» **The task**
Scan the records for the string "bekannt" and copy every line that holds it.

START Data for processing

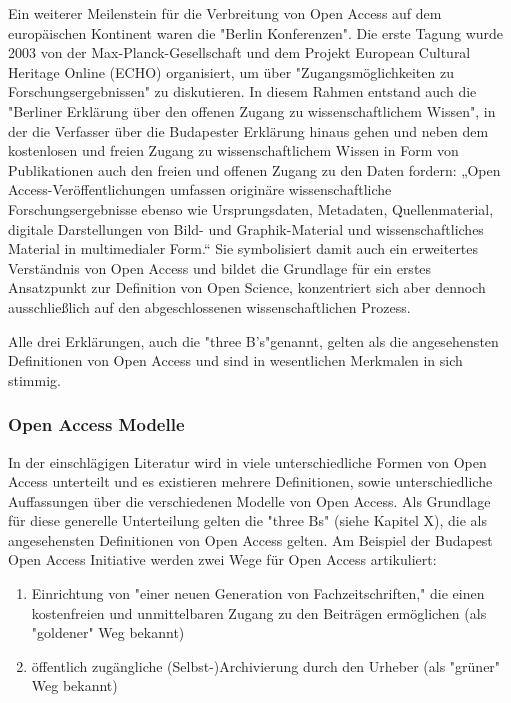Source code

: {Ein weiterer Meilenstein für die Verbreitung von Open Access auf dem europäischen Kontinent waren die "Berlin Konferenzen"\cite{CREATe_2014}. Die erste Tagung wurde 2003 von der Max-Planck-Gesellschaft und dem Projekt European Cultural Heritage Online (ECHO) organisiert, um über "Zugangsmöglichkeiten zu Forschungsergebnissen" zu diskutieren. In diesem Rahmen entstand auch die "Berliner Erklärung über den offenen Zugang zu wissenschaftlichem Wissen"\cite{berliner_erklaerung_2003}, in der die Verfasser über die Budapester Erklärung hinaus gehen und neben dem kostenlosen und freien Zugang zu wissenschaftlichem Wissen in Form von Publikationen auch den freien und offenen Zugang zu den Daten fordern: „Open Access-Veröffentlichungen umfassen originäre wissenschaftliche Forschungsergebnisse ebenso wie Ursprungsdaten, Metadaten, Quellenmaterial, digitale Darstellungen von Bild- und Graphik-Material und wissenschaftliches Material in multimedialer Form.“\cite{berliner_erklaerung_2003} Sie symbolisiert damit auch ein erweitertes Verständnis von Open Access und bildet die Grundlage für ein erstes Ansatzpunkt zur Definition von Open Science, konzentriert sich aber dennoch ausschließlich auf den abgeschlossenen wissenschaftlichen Prozess\cite{suchen}.

Alle drei Erklärungen, auch die "three B's"\cite{suber_2004_praising_oa}genannt, gelten als die angesehensten Definitionen von Open Access und sind in wesentlichen Merkmalen in sich stimmig\cite{albert_2006_open_implications}.

\subsubsection{Open Access Modelle}

In der einschlägigen Literatur wird in viele unterschiedliche Formen von Open Access unterteilt und es existieren mehrere Definitionen\cite{CREATe_2014}\cite{albert_2006_open_implications}, sowie unterschiedliche Auffassungen über die verschiedenen Modelle von Open Access\cite{CREATe_2014}\cite{cite:22b}\cite{lewis_2012_inevitability}. Als Grundlage für diese generelle Unterteilung gelten die "three Bs" (siehe Kapitel X), die als angesehensten Definitionen von Open Access gelten. Am Beispiel der Budapest Open Access Initiative werden zwei Wege für Open Access artikuliert\cite{albert_2006_open_implications}: 
\begin{enumerate}
\item Einrichtung von "einer neuen Generation von Fachzeitschriften," die einen kostenfreien und unmittelbaren Zugang zu den Beiträgen ermöglichen (als "goldener" Weg bekannt)
\item öffentlich zugängliche (Selbst-)Archivierung durch den Urheber (als "grüner" Weg bekannt)
\end{enumerate}

}
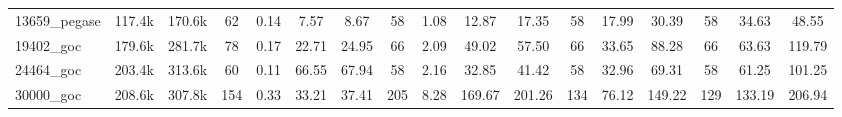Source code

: \documentclass{standalone}
\begin{document}
\begin{tabular}{|l|c|c|cccc|cccc|ccc|ccc|}
13659\_pegase 
& 117.4k
& 170.6k
& 62 
&  0.14
&  7.57
&  8.67
& 58 
&  1.08
& 12.87
& 17.35
& 58 
& 17.99
& 30.39
& 58 
& 34.63
& 48.55
\\

19402\_goc 
& 179.6k
& 281.7k
& 78 
&  0.17
& 22.71
& 24.95
& 66 
&  2.09
& 49.02
& 57.50
& 66 
& 33.65
& 88.28
& 66 
& 63.63
& 119.79
\\

24464\_goc 
& 203.4k
& 313.6k
& 60 
&  0.11
& 66.55
& 67.94
& 58 
&  2.16
& 32.85
& 41.42
& 58 
& 32.96
& 69.31
& 58 
& 61.25
& 101.25
\\

30000\_goc 
& 208.6k
& 307.8k
& 154 
&  0.33
& 33.21
& 37.41
& 205 
&  8.28
& 169.67
& 201.26
& 134 
& 76.12
& 149.22
& 129 
& 133.19
& 206.94

  \\
  \hline
\end{tabular}
\end{document}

END Data for processing

» **Final answer**
\item Einrichtung von "einer neuen Generation von Fachzeitschriften," die einen kostenfreien und unmittelbaren Zugang zu den Beiträgen ermöglichen (als "goldener" Weg bekannt)
\item öffentlich zugängliche (Selbst-)Archivierung durch den Urheber (als "grüner" Weg bekannt)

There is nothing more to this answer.